§ **Supplied records**:
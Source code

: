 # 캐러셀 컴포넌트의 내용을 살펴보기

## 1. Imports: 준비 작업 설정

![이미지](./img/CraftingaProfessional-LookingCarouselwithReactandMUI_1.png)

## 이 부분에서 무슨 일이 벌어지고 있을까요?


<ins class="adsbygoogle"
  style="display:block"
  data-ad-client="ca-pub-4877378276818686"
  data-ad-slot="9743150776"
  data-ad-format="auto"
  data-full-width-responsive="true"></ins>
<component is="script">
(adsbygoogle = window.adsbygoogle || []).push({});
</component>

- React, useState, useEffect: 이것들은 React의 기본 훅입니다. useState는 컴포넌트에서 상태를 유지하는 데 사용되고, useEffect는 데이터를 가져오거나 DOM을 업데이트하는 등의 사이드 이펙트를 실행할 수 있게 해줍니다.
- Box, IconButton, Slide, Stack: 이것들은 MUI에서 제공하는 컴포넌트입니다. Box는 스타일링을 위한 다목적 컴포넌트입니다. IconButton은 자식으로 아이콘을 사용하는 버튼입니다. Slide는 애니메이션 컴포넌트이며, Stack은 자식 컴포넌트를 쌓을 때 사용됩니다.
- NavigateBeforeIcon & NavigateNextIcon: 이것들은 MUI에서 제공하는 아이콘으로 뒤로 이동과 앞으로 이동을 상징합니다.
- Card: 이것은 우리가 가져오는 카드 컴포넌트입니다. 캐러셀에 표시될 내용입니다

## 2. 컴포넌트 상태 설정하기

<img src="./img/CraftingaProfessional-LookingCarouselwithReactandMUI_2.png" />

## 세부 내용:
* * *
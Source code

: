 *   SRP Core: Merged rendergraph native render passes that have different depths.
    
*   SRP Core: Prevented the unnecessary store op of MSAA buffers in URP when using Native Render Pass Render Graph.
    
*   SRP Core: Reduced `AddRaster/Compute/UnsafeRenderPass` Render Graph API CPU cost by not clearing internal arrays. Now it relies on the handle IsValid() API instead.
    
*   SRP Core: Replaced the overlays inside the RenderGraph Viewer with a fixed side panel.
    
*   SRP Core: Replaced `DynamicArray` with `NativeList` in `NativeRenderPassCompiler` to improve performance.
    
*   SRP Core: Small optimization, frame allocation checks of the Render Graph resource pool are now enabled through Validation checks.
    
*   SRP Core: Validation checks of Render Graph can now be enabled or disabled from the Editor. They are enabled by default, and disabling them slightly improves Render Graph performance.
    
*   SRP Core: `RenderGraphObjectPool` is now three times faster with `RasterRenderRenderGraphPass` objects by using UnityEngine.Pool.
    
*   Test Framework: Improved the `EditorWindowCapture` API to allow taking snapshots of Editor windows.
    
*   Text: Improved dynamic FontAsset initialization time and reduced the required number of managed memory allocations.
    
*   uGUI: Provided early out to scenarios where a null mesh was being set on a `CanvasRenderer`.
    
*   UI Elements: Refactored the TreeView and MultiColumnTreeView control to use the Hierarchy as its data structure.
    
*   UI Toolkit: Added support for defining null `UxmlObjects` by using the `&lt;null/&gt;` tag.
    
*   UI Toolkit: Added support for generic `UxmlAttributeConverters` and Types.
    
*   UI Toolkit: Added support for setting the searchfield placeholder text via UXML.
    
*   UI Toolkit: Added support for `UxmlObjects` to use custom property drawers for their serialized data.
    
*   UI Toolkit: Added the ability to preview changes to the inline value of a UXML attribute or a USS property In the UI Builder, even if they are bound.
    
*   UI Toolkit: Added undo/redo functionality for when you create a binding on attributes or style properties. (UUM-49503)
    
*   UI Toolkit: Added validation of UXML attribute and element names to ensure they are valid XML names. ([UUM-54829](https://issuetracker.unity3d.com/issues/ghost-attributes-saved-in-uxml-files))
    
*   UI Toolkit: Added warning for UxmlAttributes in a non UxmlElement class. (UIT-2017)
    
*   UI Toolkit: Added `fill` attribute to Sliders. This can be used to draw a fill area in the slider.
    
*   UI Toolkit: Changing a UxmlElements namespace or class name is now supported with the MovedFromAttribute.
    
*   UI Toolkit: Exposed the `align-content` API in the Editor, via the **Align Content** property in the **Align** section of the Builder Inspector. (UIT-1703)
--
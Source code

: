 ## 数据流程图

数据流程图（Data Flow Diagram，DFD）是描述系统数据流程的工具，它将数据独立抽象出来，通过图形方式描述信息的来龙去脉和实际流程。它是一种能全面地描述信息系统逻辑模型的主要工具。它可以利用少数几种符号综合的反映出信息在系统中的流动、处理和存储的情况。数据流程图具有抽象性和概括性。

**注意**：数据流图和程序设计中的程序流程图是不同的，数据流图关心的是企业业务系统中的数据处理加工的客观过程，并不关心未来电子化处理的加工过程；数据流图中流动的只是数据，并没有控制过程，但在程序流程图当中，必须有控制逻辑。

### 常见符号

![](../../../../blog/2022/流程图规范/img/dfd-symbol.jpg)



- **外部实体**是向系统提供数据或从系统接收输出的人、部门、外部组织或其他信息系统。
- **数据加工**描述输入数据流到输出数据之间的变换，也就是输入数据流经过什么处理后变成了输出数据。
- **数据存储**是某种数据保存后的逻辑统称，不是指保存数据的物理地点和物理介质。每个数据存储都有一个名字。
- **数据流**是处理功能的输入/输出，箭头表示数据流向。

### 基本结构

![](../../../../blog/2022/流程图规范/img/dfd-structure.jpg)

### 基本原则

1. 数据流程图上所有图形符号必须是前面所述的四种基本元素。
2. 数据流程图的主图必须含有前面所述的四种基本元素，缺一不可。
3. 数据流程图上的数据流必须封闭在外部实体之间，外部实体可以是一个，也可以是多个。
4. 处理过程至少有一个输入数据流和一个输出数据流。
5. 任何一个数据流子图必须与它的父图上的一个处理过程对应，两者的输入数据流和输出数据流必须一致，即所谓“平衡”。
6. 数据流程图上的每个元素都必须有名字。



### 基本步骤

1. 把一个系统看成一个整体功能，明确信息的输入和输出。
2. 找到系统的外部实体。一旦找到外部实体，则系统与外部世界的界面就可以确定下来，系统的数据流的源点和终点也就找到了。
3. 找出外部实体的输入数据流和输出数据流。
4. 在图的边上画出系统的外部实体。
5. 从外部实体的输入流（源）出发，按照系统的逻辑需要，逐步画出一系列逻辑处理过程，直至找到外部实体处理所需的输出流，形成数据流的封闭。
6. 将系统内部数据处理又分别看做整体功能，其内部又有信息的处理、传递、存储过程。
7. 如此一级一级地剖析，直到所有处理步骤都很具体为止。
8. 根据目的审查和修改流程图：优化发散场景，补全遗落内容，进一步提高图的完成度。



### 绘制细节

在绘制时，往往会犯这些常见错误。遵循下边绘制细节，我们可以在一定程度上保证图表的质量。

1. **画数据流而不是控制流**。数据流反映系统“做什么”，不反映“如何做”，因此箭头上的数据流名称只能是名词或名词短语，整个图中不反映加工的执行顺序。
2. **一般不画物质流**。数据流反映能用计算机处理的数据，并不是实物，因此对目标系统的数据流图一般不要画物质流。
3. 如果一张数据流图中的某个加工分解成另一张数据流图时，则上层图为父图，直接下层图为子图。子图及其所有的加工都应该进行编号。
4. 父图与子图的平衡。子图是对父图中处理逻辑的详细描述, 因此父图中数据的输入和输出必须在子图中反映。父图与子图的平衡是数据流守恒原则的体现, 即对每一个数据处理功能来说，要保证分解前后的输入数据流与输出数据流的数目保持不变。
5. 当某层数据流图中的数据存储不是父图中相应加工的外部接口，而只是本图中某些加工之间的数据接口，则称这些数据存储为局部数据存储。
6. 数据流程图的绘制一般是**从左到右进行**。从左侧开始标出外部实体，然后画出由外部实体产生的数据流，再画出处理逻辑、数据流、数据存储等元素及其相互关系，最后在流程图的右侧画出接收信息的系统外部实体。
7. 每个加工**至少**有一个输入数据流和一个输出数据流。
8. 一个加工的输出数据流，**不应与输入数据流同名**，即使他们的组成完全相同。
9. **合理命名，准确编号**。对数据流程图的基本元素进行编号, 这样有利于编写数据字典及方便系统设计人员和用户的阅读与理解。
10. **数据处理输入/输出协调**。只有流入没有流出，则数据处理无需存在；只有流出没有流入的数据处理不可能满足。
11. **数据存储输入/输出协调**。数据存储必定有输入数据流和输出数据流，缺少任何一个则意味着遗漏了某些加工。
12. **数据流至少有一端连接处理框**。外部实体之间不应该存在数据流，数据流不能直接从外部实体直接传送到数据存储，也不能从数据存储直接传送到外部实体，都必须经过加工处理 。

§ **Task details**:
The answer is the lines above between the line holding "managed memory allocations." and the line holding "uGUI: Provided early", inclusive, each written out exactly, and no others.

§ **Task solution**:
*   Text: Improved dynamic FontAsset initialization time and reduced the required number of managed memory allocations.
    
*   uGUI: Provided early out to scenarios where a null mesh was being set on a `CanvasRenderer`.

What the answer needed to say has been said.